Classical models may be a better explanation of the Jiuzhang 1.0
Gaussian Boson Sampler than its targeted squeezed light model
- URL: http://arxiv.org/abs/2207.10058v6
- Date: Sun, 30 Jul 2023 03:44:08 GMT
- Title: Classical models may be a better explanation of the Jiuzhang 1.0
Gaussian Boson Sampler than its targeted squeezed light model
- Authors: Javier Mart\'inez-Cifuentes, K. M. Fonseca-Romero, Nicol\'as Quesada
- Abstract summary: We propose an alternative classical hypothesis for the validation of the Jiuzhang 1.0 and Jiuzhang 2.0 experiments.

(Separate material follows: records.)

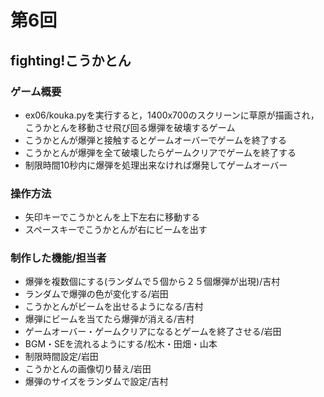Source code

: # 第6回
## fighting!こうかとん
### ゲーム概要
- ex06/kouka.pyを実行すると，1400x700のスクリーンに草原が描画され，こうかとんを移動させ飛び回る爆弾を破壊するゲーム
- こうかとんが爆弾と接触するとゲームオーバーでゲームを終了する
- こうかとんが爆弾を全て破壊したらゲームクリアでゲームを終了する
- 制限時間10秒内に爆弾を処理出来なければ爆発してゲームオーバー
### 操作方法
- 矢印キーでこうかとんを上下左右に移動する
- スペースキーでこうかとんが右にビームを出す
### 制作した機能/担当者
- 爆弾を複数個にする(ランダムで５個から２５個爆弾が出現)/吉村
- ランダムで爆弾の色が変化する/岩田
- こうかとんがビームを出せるようになる/吉村
- 爆弾にビームを当てたら爆弾が消える/吉村
- ゲームオーバー・ゲームクリアになるとゲームを終了させる/岩田
- BGM・SEを流れるようにする/松木・田畑・山本
- 制限時間設定/岩田
- こうかとんの画像切り替え/岩田
- 爆弾のサイズをランダムで設定/吉村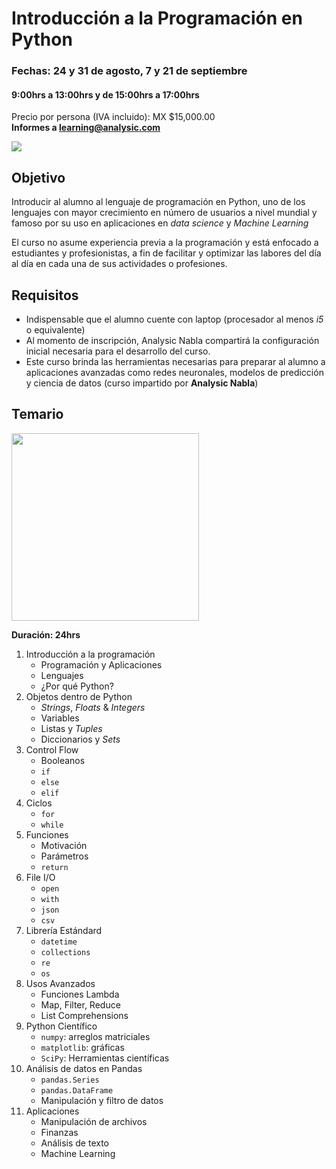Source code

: # Introducción a la Programación en Python
### Fechas: 24 y 31 de agosto, 7 y 21 de septiembre
#### 9:00hrs a 13:00hrs y de 15:00hrs a 17:00hrs
Precio por persona (IVA incluido): MX $15,000.00  
**Informes a learning@analysic.com**

![](https://avatars0.githubusercontent.com/u/40369113?s=400&u=c967732f5ac2ebb5ba45840ed884c34c8cbbb3df&v=4)


## Objetivo
Introducir al alumno al lenguaje de programación en Python, uno de los lenguajes con mayor crecimiento en número de usuarios a nivel mundial y famoso por su uso en aplicaciones en *data science* y *Machine Learning*

El curso no asume experiencia previa a la programación y está enfocado a estudiantes y profesionistas, a fin de facilitar y optimizar las labores del día al día en cada una de sus actividades o profesiones.

## Requisitos
* Indispensable que el alumno cuente con laptop (procesador al menos *i5* o equivalente)
* Al momento de inscripción, Analysic Nabla compartirá la configuración inicial necesaria para el desarrollo del curso.
* Este curso brinda las herramientas necesarias para preparar al alumno a aplicaciones avanzadas como redes neuronales, modelos de predicción y ciencia de datos (curso impartido por **Analysic Nabla**)

## Temario 
<img width="300" src="https://www.python.org/static/community_logos/python-logo-master-v3-TM-flattened.png"/>

**Duración: 24hrs**

1. Introducción a la programación
    * Programación y Aplicaciones
    * Lenguajes
    * ¿Por qué Python?
2. Objetos dentro de Python
    * *Strings*, *Floats* & *Integers*
    * Variables
    * Listas y *Tuples*
    * Diccionarios y *Sets*
3. Control Flow
    * Booleanos
    * `if`
    * `else`
    * `elif`
4. Ciclos
    * `for`
    * `while`
5. Funciones
    * Motivación
    * Parámetros
    * `return`
6. File I/O
    * `open`
    * `with`
    * `json`
    * `csv`
7. Librería Estándard
    * `datetime`
    * `collections`
    * `re`
    * `os`
8. Usos Avanzados
    * Funciones Lambda
    * Map, Filter, Reduce
    * List Comprehensions
9. Python Científico
    * `numpy`: arreglos matriciales
    * `matplotlib`: gráficas
    * `SciPy`: Herramientas científicas
10. Análisis de datos en Pandas
    * `pandas.Series`
    * `pandas.DataFrame`
    * Manipulación y filtro de datos
11. Aplicaciones
    * Manipulación de archivos
    * Finanzas
    * Análisis de texto
    * Machine Learning
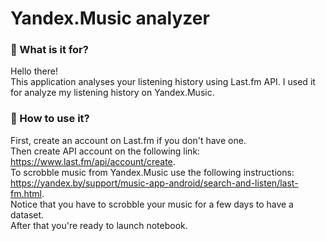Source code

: # Yandex.Music analyzer
### :pencil: What is it for?
Hello there! <br /> This application analyses your listening history using Last.fm API. I used it for analyze my listening history on Yandex.Music.
### :pencil: How to use it?
First, create an account on Last.fm if you don't have one. <br />
Then create API account on the following link: https://www.last.fm/api/account/create. <br />
To scrobble music from Yandex.Music use the following instructions: https://yandex.by/support/music-app-android/search-and-listen/last-fm.html. <br />
Notice that you have to scrobble your music for a few days to have a dataset. <br />
After that you're ready to launch notebook.

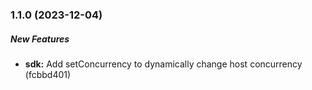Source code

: ### 1.1.0 (2023-12-04)

##### New Features

* **sdk:**  Add setConcurrency to dynamically change host concurrency (fcbbd401)

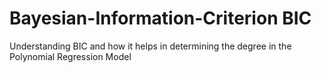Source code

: # Bayesian-Information-Criterion BIC
Understanding BIC and how it helps in determining the degree in the Polynomial Regression Model
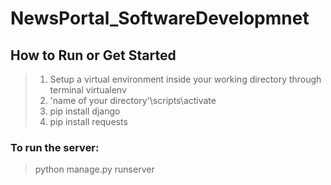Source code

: # NewsPortal_SoftwareDevelopmnet

## How to Run or Get Started 
> 1. Setup a virtual environment inside your working directory through terminal
virtualenv <name of your folder>
> 2. 'name of your directory'\scripts\activate
> 3. pip install django
> 4. pip install requests

### To run the server:
> python manage.py runserver
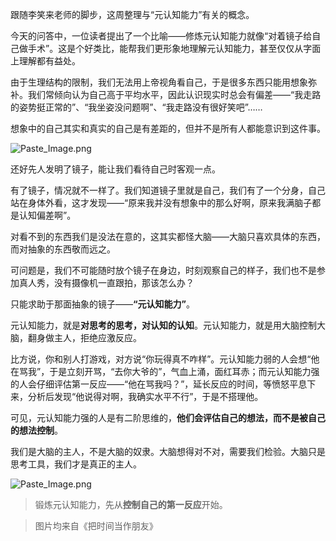 跟随李笑来老师的脚步，这周整理与“元认知能力”有关的概念。

今天的问答中，一位读者提出了一个比喻——修炼元认知能力就像“对着镜子给自己做手术”。这是个好类比，能帮我们更形象地理解元认知能力，甚至仅仅从字面上理解都有益处。

由于生理结构的限制，我们无法用上帝视角看自己，于是很多东西只能用想象弥补。我们常倾向认为自己高于平均水平，因此认识现实时总会有偏差——“我走路的姿势挺正常的”、“我坐姿没问题啊”、“我走路没有很好笑吧”……

想象中的自己其实和真实的自己是有差距的，但并不是所有人都能意识到这件事。

![Paste_Image.png](http://upload-images.jianshu.io/upload_images/197369-23f0c18b6ba4c137.png?imageMogr2/auto-orient/strip%7CimageView2/2/w/1240)

还好先人发明了镜子，能让我们看待自己时客观一点。

有了镜子，情况就不一样了。我们知道镜子里就是自己，我们有了一个分身，自己站在身体外看，这才发现——“原来我并没有想象中的那么好啊，原来我满脑子都是认知偏差啊”。

对看不到的东西我们是没法在意的，这其实都怪大脑——大脑只喜欢具体的东西，而对抽象的东西敬而远之。

可问题是，我们不可能随时放个镜子在身边，时刻观察自己的样子，我们也不是参加真人秀，没有摄像机一直跟拍，那该怎么办？

只能求助于那面抽象的镜子——**“元认知能力”**。

元认知能力，就是**对思考的思考，对认知的认知**。元认知能力，就是用大脑控制大脑，翻身做主人，拒绝应激反应。

比方说，你和别人打游戏，对方说“你玩得真不咋样”。元认知能力弱的人会想“他在骂我”，于是立刻开骂，“去你大爷的”，气血上涌，面红耳赤；而元认知能力强的人会仔细评估第一反应——“他在骂我吗？”，延长反应的时间，等愤怒平息下来，分析后发现“他说得对啊，我确实水平不行”，于是不搭理他。

可见，元认知能力强的人是有二阶思维的，**他们会评估自己的想法，而不是被自己的想法控制**。

我们是大脑的主人，不是大脑的奴隶。大脑想得对不对，需要我们检验。大脑只是思考工具，我们才是真正的主人。

![Paste_Image.png](http://upload-images.jianshu.io/upload_images/197369-2d0328c48aee9d0e.png?imageMogr2/auto-orient/strip%7CimageView2/2/w/1240)

>锻炼元认知能力，先从**控制自己的第一反应**开始。

> 图片均来自《把时间当作朋友》
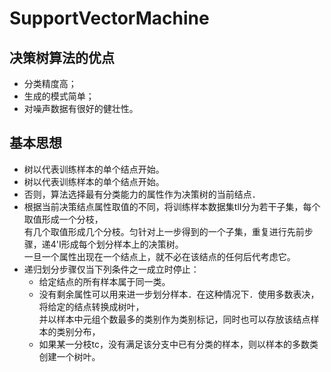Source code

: SupportVectorMachine
=======================

决策树算法的优点
-----------------------

* 分类精度高；
* 生成的模式简单；
* 对噪声数据有很好的健壮性。

基本思想
-----------------------

* 树以代表训练样本的单个结点开始。
* 树以代表训练样本的单个结点开始。
* 否则，算法选择最有分类能力的属性作为决策树的当前结点．
* 根据当前决策结点属性取值的不同，将训练样本数据集tlI分为若干子集，每个取值形成一个分枝，<br>
    有几个取值形成几个分枝。匀针对上一步得到的一个子集，重复进行先前步骤，递4'I形成每个划分样本上的决策树。<br>
    一旦一个属性出现在一个结点上，就不必在该结点的任何后代考虑它。
* 递归划分步骤仅当下列条件之一成立时停止：
    * 给定结点的所有样本属于同一类。
    * 没有剩余属性可以用来进一步划分样本．在这种情况下．使用多数表决，将给定的结点转换成树叶，<br>
    并以样本中元组个数最多的类别作为类别标记，同时也可以存放该结点样本的类别分布，
    * 如果某一分枝tc，没有满足该分支中已有分类的样本，则以样本的多数类创建一个树叶。
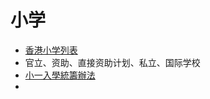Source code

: # 小学
- [香港小学列表](https://zh.wikipedia.org/wiki/%E9%A6%99%E6%B8%AF%E5%B0%8F%E5%AD%B8%E5%88%97%E8%A1%A8)
- 官立、资助、直接资助计划、私立、国际学校
- [小一入學統籌辦法](https://www.chsc.hk/psp2022/primary-one-admission-system.php?lang_id=2)
- 
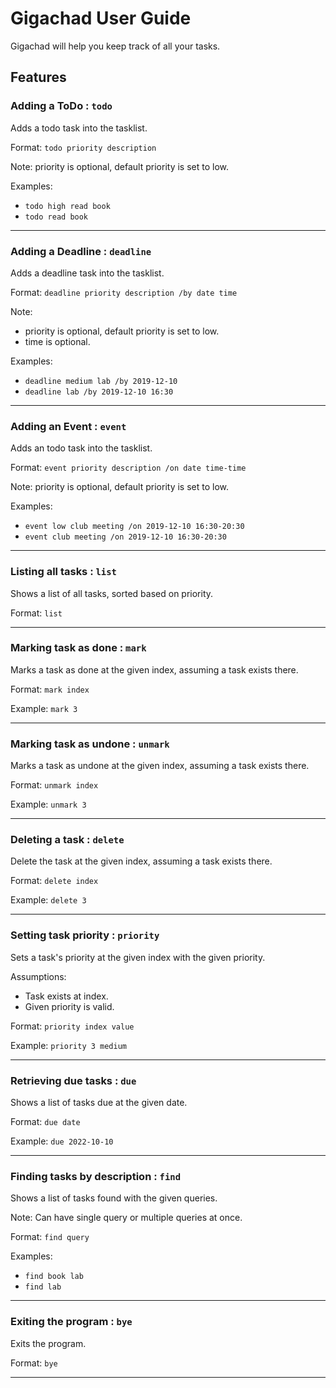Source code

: # Gigachad User Guide

Gigachad will help you keep track of all your tasks.

## Features

### Adding a ToDo : `todo`
Adds a todo task into the tasklist.

Format:  `todo priority description`

Note: priority is optional, default priority is set to low.

Examples:
- `todo high read book`
- `todo read book`

***

### Adding a Deadline : `deadline`
Adds a deadline task into the tasklist.

Format:  `deadline priority description /by date time`

Note: 
- priority is optional, default priority is set to low.
- time is optional.

Examples:
- `deadline medium lab /by 2019-12-10`
- `deadline lab /by 2019-12-10 16:30`

***

### Adding an Event : `event`
Adds an todo task into the tasklist.

Format:  `event priority description /on date time-time`

Note: priority is optional, default priority is set to low.

Examples:
- `event low club meeting /on 2019-12-10 16:30-20:30`
- `event club meeting /on 2019-12-10 16:30-20:30`

***

### Listing all tasks : `list`
Shows a list of all tasks, sorted based on priority.

Format:  `list`

***

### Marking task as done : `mark`
Marks a task as done at the given index, assuming a task exists there.

Format:  `mark index`

Example: `mark 3`

***

### Marking task as undone : `unmark`
Marks a task as undone at the given index, assuming a task exists there.

Format:  `unmark index`

Example: `unmark 3`

***

### Deleting a task : `delete`
Delete the task at the given index, assuming a task exists there.

Format:  `delete index`

Example: `delete 3`

***

### Setting task priority : `priority`
Sets a task's priority at the given index with the given priority.

Assumptions: 
- Task exists at index.
- Given priority is valid.

Format:  `priority index value`

Example: `priority 3 medium`

***

### Retrieving due tasks : `due`
Shows a list of tasks due at the given date.

Format:  `due date`

Example: `due 2022-10-10`

***

### Finding tasks by description : `find`
Shows a list of tasks found with the given queries.

Note: Can have single query or multiple queries at once.

Format:  `find query`

Examples: 
- `find book lab`
- `find lab`

***

### Exiting the program : `bye`
Exits the program.

Format:  `bye`

***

Our results provide a new hypothesis that should be considered in the validation of future GBS experiments.
- Score: 0.0
- License: http://creativecommons.org/licenses/by/4.0/
- Abstract: Recently, Zhong et al. performed landmark Gaussian boson sampling experiments
with up to 144 modes using threshold detectors. The authors claim to have
achieved quantum computational advantage with the implementation of these
experiments, named Jiuzhang 1.0 and Jiuzhang 2.0. Their experimental results
are validated against several classical hypotheses and adversaries using tests
such as the comparison of statistical correlations between modes, Bayesian
hypothesis testing and the Heavy Output Generation (HOG) test. We propose an
alternative classical hypothesis for the validation of these experiments using
the probability distribution of mixtures of coherent states sent into a lossy
interferometer; these input mixed states, which we term squashed states, have
vacuum fluctuations in one quadrature and excess fluctuations in the other. We
find that for configurations in the high photon number density regime, the
comparison of statistical correlations does not tell apart the ground truth of
the experiment (two-mode squeezed states sent into an interferometer) from our
alternative hypothesis. The Bayesian test indicates that, for all
configurations excepting Jiuzhang 1.0, the ground truth is a more likely
explanation of the experimental data than our alternative hypothesis. A similar
result is obtained for the HOG test: for all configurations of Jiuzhang 2.0,
the test indicates that the experimental samples have higher ground truth
probability than the samples obtained form our alternative distribution; for
Jiuzhang 1.0 the test is inconclusive. Our results provide a new hypothesis
that should be considered in the validation of future GBS experiments, and shed
light into the need to identify proper metrics to verify quantum advantage in
the context of GBS. They also indicate that a classical explanation of the
Jiuzhang 1.0 experiment, lacking any quantum features, has not been ruled out.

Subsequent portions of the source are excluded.